Cliff hanger: Search for life on Ben Nevis' North Face
A team of mountaineers, geologists and botanists hope to make new records of wildlife and rock forms on Britain's tallest mountain.
In a three-year project starting next week, they will examine the North Face of Ben Nevis.
The effort will involve Scottish Natural Heritage (SNH), Midland Valley Exploration and the Nevis Partnership, an organisation based at Torlundy, near Fort William.
Ten experienced climbers and two botanists trained in climbing will use ropes to help them assess parts of the 308 acres (125 ha) that make up the steep North Face of the Ben.
The project will seek to better understand how the geology influences the distribution of plant life.

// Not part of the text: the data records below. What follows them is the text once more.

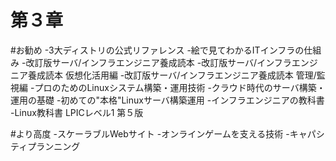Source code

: 第３章
==========

#お勧め
-3大ディストリの公式リファレンス
-絵で見てわかるITインフラの仕組み
-改訂版サーバ/インフラエンジニア養成読本
-改訂版サーバ/インフラエンジニア養成読本 仮想化活用編
-改訂版サーバ/インフラエンジニア養成読本 管理/監視編
-プロのためのLinuxシステム構築・運用技術
-クラウド時代のサーバ構築・運用の基礎
-初めての"本格"Linuxサーバ構築運用
-インフラエンジニアの教科書
-Linux教科書 LPICレベル1 第５版

#より高度
-スケーラブルWebサイト
-オンラインゲームを支える技術
-キャパシティプランニング



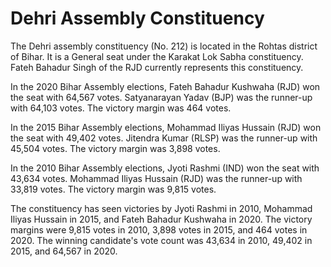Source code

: # Dehri Assembly Constituency

The Dehri assembly constituency (No. 212) is located in the Rohtas district of Bihar. It is a General seat under the Karakat Lok Sabha constituency. Fateh Bahadur Singh of the RJD currently represents this constituency.

In the 2020 Bihar Assembly elections, Fateh Bahadur Kushwaha (RJD) won the seat with 64,567 votes. Satyanarayan Yadav (BJP) was the runner-up with 64,103 votes. The victory margin was 464 votes.

In the 2015 Bihar Assembly elections, Mohammad Iliyas Hussain (RJD) won the seat with 49,402 votes. Jitendra Kumar (RLSP) was the runner-up with 45,504 votes. The victory margin was 3,898 votes.

In the 2010 Bihar Assembly elections, Jyoti Rashmi (IND) won the seat with 43,634 votes. Mohammad Iliyas Hussain (RJD) was the runner-up with 33,819 votes. The victory margin was 9,815 votes.

The constituency has seen victories by Jyoti Rashmi in 2010, Mohammad Iliyas Hussain in 2015, and Fateh Bahadur Kushwaha in 2020. The victory margins were 9,815 votes in 2010, 3,898 votes in 2015, and 464 votes in 2020. The winning candidate's vote count was 43,634 in 2010, 49,402 in 2015, and 64,567 in 2020.
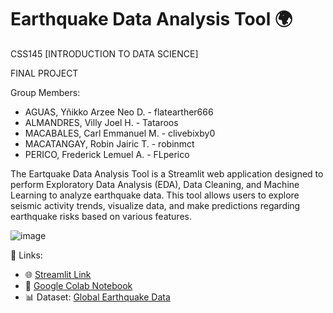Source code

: # Earthquake Data Analysis Tool 🌍
CSS145 [INTRODUCTION TO DATA SCIENCE]

FINAL PROJECT

Group Members:

* AGUAS, Yñikko Arzee Neo D. - flatearther666
* ALMANDRES, Villy Joel H. - Tataroos
* MACABALES, Carl Emmanuel M. - clivebixby0
* MACATANGAY, Robin Jairic T. - robinmct
* PERICO, Frederick Lemuel A. - FLperico

The Eartquake Data Analysis Tool is a Streamlit web application designed to perform Exploratory Data Analysis (EDA), Data Cleaning, and Machine Learning to analyze earthquake data. This tool allows users to explore seismic activity trends, visualize data, and make predictions regarding earthquake risks based on various features.

![image](https://github.com/user-attachments/assets/eca7d3ed-9a05-473d-8091-ac1d63f90245)

🔗 Links:

* 🌐 [Streamlit Link]([url](https://earfquake-atjsxhtyuvwrcjwyfbjyx2.streamlit.app))
* 📗 [Google Colab Notebook]([url](https://colab.research.google.com/drive/1fqo1CAWVw0KW-BDNPa6OpRO5MfBTDSc7?usp=sharing))
* 📊 Dataset: [Global Earthquake Data]([url](https://www.kaggle.com/datasets/shreyasur965/recent-earthquakes))
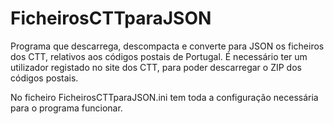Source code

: # FicheirosCTTparaJSON

Programa que descarrega, descompacta e converte para JSON os ficheiros dos CTT, relativos aos códigos postais de Portugal.
É necessário ter um utilizador registado no site dos CTT, para poder descarregar o ZIP dos códigos postais. 

No ficheiro FicheirosCTTparaJSON.ini tem toda a configuração necessária para o programa funcionar.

SNH said it expects that new locations of rare species will be found and others not previously recorded discovered.
Cathy Mayne, of SNH, said: "We are very excited to be doing this joint venture between professional botanists, climbers and geologists.
"It will yield important new records on the rare plants found on Ben Nevis.
"It should also flag up any imminent threats to the plants and help us decide if any action is needed to help them."
She added: "Finding something not previously recorded here would be a real bonus and incredibly exciting were it to happen."
SNH said that at the end of the three years a blueprint would exist for repeating this kind of collaborative work on other cliffs in Scotland.